Now that Lightroom 4 is out has anyone used it yet? If so can anyone post their experience with it so far?


----------



## GeToChKn (Apr 15, 2011)

DL it and try, it's only in open beta, everyone can play with it for free.


----------



## TickleMyElmo (Aug 13, 2009)

I'm waiting a while, I need everything to be supported before I switch. I need all my 3rd Party Plug-Ins, etc. to work, and most aren't supported yet because it just came out...


----------



## pandjpudge (Dec 7, 2008)

I liked the beta and recently upgraded from 3 to 4. Trying to figure out why things didn't merge over and why 3 is still there.


----------



## Patriot (Dec 22, 2010)

GeToChKn said:


> DL it and try, it's only in open beta, everyone can play with it for free.

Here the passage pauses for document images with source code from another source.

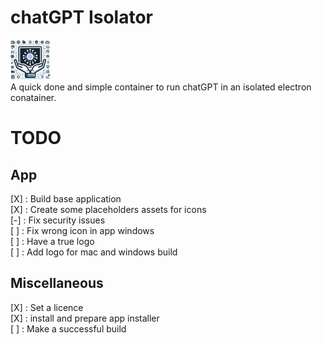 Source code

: # chatGPT Isolator
![GPTIsolator_64x64.png](assets%2Flogo%2FGPTIsolator_64x64.png)  
A quick done and simple container to run chatGPT in an isolated electron conatainer.

# TODO

## App

[X] : Build base application  
[X] : Create some placeholders assets for icons  
[-] : Fix security issues  
[ ] : Fix wrong icon in app windows  
[ ] : Have a true logo  
[ ] : Add logo for mac and windows build

## Miscellaneous 

[X] : Set a licence  
[X] : install and prepare app installer  
[ ] : Make a successful build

 It is actually out now as a complete product with features that most likely wasn't in the beta.


----------



## Patriot (Dec 22, 2010)

pandjpudge said:


> I liked the beta and recently upgraded from 3 to 4. Trying to figure out why things didn't merge over and why 3 is still there.


I just got it and I deleted 3 and used 4. all of my stuff was saved merged over into 4.


----------



## pandjpudge (Dec 7, 2008)

How did you get it to merge? Nothing was brought over, it was like a fresh start for me. I was too tired to mess with it last night.


----------



## Patriot (Dec 22, 2010)

To be honest I don't know how I did it. Before i deleted LR# I backed up the picture in the program and just deleted it and installed the new version. When I opened it up everything was there. 

I do like this version a lot better as the colors seems right. It is also easier for me to use too.


----------



## pandjpudge (Dec 7, 2008)

That's interesting, I need to find time to mess with it. Hopefully I can figure it out this weekend. I'm going to a car event so I'll break in LR4 with that.


----------